According to new research, a class of medications often used to treat erectile dysfunction may increase the effectiveness of chemotherapy in treating esophageal cancer.
Esophageal adenocarcinoma (EAC) typically has a fatal outcome. Most patients have advanced disease, and the 5-year survival rate is 50% for those who can receive potentially curative therapy. Neoadjuvant chemotherapy with or without radiotherapy improves survival in randomized controlled trials (RCTs), but only for a small subset of patients. Neoadjuvant therapies are typically morbid, unsuccessful, and drag on decisive surgery.

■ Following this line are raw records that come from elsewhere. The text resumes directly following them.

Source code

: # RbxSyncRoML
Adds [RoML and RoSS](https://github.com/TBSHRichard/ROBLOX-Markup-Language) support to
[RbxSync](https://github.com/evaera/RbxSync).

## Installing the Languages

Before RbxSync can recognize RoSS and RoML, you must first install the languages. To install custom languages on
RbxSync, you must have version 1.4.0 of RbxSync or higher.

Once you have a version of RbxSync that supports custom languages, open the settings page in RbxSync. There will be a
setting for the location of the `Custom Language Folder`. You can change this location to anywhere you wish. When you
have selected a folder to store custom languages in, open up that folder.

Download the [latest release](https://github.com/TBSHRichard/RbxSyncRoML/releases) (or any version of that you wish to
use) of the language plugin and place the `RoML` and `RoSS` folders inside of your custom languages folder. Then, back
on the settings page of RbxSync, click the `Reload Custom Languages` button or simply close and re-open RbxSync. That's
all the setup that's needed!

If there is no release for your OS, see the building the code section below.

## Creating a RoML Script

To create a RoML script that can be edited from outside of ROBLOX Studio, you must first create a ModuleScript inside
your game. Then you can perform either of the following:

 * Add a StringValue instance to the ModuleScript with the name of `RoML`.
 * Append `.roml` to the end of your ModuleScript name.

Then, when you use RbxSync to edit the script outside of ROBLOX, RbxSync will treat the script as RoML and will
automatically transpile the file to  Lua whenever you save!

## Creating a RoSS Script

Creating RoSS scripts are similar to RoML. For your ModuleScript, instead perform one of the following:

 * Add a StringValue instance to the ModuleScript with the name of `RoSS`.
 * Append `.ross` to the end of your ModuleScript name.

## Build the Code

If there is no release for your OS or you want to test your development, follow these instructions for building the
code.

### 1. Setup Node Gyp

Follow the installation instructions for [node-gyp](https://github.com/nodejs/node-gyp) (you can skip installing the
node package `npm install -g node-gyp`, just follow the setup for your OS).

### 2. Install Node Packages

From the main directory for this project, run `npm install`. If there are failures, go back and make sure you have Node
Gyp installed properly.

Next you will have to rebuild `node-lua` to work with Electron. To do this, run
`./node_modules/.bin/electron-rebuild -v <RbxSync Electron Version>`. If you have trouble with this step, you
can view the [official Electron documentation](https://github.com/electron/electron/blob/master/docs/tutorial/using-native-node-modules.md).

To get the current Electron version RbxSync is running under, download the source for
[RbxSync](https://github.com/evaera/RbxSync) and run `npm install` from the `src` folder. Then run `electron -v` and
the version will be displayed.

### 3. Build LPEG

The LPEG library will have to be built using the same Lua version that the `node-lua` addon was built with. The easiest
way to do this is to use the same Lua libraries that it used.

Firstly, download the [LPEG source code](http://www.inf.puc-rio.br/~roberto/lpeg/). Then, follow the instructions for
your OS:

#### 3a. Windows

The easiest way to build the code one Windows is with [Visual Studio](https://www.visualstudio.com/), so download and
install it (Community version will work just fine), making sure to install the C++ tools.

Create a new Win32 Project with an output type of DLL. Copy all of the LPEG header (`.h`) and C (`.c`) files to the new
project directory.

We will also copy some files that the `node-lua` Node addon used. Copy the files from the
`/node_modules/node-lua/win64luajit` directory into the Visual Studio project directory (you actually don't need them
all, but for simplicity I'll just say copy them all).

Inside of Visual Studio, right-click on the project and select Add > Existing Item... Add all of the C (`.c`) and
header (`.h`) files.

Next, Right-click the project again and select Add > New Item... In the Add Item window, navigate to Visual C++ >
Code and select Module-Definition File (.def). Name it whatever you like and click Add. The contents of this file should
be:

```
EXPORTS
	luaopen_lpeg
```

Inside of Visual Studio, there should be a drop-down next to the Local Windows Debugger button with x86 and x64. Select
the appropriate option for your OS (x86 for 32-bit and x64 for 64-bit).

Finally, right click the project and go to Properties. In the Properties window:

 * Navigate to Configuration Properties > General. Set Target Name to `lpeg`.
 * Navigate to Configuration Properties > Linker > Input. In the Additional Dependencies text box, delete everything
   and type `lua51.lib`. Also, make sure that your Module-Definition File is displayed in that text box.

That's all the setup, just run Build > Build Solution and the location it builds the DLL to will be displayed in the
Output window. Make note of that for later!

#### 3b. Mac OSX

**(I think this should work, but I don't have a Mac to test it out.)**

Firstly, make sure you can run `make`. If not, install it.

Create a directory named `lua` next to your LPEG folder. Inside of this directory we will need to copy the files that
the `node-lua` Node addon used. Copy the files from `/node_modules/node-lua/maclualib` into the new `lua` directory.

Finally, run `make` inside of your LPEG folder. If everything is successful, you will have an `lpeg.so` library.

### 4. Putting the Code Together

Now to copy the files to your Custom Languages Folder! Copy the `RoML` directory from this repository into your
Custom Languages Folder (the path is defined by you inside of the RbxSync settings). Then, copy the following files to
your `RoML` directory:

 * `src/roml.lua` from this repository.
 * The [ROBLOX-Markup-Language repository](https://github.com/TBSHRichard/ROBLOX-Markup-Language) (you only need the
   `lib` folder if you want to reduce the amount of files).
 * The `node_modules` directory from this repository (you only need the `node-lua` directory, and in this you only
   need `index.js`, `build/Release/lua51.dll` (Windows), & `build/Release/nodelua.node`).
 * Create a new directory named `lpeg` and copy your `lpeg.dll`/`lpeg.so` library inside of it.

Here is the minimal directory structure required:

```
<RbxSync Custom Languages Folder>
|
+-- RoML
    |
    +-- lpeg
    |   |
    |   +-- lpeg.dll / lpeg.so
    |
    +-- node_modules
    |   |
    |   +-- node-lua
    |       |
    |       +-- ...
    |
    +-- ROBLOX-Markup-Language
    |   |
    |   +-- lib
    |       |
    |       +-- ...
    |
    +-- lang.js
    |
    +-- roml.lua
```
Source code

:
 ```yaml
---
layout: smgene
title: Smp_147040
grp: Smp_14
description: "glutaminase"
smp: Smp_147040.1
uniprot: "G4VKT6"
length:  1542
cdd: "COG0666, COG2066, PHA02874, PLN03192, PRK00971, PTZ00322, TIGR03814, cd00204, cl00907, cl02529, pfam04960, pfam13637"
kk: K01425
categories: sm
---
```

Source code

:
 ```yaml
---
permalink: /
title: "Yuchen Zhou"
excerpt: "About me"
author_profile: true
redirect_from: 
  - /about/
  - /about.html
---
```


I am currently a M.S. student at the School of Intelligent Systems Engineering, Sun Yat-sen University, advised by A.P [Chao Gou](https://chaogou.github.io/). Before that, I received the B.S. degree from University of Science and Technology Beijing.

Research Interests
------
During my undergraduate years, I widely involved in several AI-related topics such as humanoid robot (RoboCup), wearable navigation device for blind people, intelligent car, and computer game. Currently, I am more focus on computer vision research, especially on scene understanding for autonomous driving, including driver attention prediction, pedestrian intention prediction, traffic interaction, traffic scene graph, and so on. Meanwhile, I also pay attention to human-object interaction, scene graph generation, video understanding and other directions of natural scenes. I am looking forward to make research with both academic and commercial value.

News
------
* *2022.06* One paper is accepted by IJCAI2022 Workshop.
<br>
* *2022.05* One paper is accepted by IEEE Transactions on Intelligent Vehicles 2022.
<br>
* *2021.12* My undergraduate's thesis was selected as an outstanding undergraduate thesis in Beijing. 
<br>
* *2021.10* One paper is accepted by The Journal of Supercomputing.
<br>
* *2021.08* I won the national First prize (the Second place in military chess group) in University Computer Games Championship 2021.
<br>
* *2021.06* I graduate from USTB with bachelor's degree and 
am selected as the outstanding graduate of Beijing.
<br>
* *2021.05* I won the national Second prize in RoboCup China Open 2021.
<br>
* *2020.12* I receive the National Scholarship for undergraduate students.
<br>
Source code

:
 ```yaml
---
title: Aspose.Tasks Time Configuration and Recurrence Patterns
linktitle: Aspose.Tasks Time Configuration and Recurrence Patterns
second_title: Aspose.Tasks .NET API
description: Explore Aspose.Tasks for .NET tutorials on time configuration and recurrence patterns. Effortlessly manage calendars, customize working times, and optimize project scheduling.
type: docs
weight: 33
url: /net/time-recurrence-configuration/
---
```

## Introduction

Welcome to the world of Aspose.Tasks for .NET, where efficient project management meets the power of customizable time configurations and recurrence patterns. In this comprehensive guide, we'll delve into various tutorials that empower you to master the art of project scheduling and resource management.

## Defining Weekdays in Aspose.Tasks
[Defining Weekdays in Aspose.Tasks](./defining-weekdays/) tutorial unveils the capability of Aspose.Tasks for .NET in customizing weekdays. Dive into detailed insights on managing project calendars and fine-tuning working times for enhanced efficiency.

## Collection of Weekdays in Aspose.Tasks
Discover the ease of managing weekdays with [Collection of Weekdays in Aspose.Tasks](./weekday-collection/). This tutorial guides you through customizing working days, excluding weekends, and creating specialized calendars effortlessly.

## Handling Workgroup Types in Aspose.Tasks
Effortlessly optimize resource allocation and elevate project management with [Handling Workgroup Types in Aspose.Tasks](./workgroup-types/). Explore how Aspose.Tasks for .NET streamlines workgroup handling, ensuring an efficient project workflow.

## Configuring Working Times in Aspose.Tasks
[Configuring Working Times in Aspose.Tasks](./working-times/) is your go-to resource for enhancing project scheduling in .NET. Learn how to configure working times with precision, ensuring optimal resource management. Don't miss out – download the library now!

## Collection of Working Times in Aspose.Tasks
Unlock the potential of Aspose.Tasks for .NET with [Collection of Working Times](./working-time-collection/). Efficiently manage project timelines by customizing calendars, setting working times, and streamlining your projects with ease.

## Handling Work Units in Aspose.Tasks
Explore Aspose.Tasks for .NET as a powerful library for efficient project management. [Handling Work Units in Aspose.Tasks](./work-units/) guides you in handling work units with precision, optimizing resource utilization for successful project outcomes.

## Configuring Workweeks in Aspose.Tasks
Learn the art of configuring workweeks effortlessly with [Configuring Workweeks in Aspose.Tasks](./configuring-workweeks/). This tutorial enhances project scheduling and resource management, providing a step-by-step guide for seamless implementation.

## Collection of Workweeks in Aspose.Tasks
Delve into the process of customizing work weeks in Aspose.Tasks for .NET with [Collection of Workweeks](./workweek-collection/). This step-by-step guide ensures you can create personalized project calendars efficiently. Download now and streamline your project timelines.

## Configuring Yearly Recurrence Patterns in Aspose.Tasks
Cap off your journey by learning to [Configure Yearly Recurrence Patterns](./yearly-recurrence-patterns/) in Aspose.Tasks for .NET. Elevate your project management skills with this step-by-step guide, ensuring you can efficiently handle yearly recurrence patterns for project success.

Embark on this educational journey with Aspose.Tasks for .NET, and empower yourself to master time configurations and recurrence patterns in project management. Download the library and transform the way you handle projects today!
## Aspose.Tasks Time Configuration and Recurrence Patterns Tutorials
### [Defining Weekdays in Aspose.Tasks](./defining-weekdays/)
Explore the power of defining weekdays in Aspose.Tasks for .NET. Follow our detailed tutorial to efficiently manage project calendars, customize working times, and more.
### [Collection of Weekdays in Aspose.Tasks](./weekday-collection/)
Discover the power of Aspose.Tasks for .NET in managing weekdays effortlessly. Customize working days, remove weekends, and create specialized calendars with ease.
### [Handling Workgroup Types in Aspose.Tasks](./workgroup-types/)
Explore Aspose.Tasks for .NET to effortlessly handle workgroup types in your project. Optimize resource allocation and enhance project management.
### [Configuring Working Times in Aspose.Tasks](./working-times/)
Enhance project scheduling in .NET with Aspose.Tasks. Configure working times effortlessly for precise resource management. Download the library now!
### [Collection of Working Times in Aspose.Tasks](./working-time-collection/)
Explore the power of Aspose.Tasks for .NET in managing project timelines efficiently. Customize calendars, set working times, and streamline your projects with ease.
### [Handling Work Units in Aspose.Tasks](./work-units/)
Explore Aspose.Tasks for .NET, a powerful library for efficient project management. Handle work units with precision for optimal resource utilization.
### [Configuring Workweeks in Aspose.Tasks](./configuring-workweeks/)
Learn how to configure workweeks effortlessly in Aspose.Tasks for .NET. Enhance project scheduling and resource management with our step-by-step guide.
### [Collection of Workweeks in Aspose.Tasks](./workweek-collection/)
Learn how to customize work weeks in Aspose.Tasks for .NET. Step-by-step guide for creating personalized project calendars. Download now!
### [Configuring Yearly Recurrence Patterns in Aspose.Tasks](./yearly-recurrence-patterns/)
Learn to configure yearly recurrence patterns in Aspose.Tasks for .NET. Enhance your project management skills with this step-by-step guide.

Activated cancer-associated fibroblasts (CAFs) have been shown to affect EAC outcomes and have biological characteristics that favor tumor growth. Phosphodiesterase type 5 (PDE5) is a hydrolase that catalyzes the breakdown of cAMP and cGMP to regulate their levels. PDE5 is present in both healthy tissue and many types of human cancers. With PDE5 inhibition, cGMP is increased, activating several downstream pathways, including protein kinase G (PKG) signaling. PDE5i drugs find application in the treatment of erectile dysfunction. High doses have more recently found application in managing pulmonary arterial hypertension and symptoms related to the urinary tract.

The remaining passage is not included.